> _SOURCE MATERIAL_:
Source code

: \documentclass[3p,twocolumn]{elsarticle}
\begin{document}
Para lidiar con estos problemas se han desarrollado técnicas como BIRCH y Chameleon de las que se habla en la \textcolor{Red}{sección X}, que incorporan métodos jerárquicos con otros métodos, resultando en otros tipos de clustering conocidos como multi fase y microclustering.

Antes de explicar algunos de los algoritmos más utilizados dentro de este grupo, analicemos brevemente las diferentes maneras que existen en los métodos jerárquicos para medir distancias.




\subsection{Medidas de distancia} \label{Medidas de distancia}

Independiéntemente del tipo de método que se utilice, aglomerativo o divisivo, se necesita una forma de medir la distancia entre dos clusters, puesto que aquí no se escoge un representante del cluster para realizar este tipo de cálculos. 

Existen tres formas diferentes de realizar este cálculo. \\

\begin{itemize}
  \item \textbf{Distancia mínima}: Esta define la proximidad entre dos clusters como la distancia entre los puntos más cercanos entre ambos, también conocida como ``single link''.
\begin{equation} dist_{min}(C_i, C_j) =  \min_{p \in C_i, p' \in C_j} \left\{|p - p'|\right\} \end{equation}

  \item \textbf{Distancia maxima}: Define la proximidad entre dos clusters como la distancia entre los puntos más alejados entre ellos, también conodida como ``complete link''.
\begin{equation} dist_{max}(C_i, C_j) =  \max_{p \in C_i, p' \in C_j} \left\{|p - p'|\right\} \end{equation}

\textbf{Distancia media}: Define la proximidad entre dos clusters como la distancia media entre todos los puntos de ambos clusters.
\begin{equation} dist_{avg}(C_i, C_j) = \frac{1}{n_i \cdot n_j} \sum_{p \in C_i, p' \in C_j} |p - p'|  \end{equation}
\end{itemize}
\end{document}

> _TASK BRIEF_: Each entry above is to be printed again exactly.

> _YOUR RESPONSE_:
Source code

: \documentclass[3p,twocolumn]{elsarticle}
\begin{document}
Para lidiar con estos problemas se han desarrollado técnicas como BIRCH y Chameleon de las que se habla en la \textcolor{Red}{sección X}, que incorporan métodos jerárquicos con otros métodos, resultando en otros tipos de clustering conocidos como multi fase y microclustering.

Antes de explicar algunos de los algoritmos más utilizados dentro de este grupo, analicemos brevemente las diferentes maneras que existen en los métodos jerárquicos para medir distancias.




\subsection{Medidas de distancia} \label{Medidas de distancia}

Independiéntemente del tipo de método que se utilice, aglomerativo o divisivo, se necesita una forma de medir la distancia entre dos clusters, puesto que aquí no se escoge un representante del cluster para realizar este tipo de cálculos. 

Existen tres formas diferentes de realizar este cálculo. \\

\begin{itemize}
  \item \textbf{Distancia mínima}: Esta define la proximidad entre dos clusters como la distancia entre los puntos más cercanos entre ambos, también conocida como ``single link''.
\begin{equation} dist_{min}(C_i, C_j) =  \min_{p \in C_i, p' \in C_j} \left\{|p - p'|\right\} \end{equation}

  \item \textbf{Distancia maxima}: Define la proximidad entre dos clusters como la distancia entre los puntos más alejados entre ellos, también conodida como ``complete link''.
\begin{equation} dist_{max}(C_i, C_j) =  \max_{p \in C_i, p' \in C_j} \left\{|p - p'|\right\} \end{equation}

\textbf{Distancia media}: Define la proximidad entre dos clusters como la distancia media entre todos los puntos de ambos clusters.
\begin{equation} dist_{avg}(C_i, C_j) = \frac{1}{n_i \cdot n_j} \sum_{p \in C_i, p' \in C_j} |p - p'|  \end{equation}
\end{itemize}
\end{document}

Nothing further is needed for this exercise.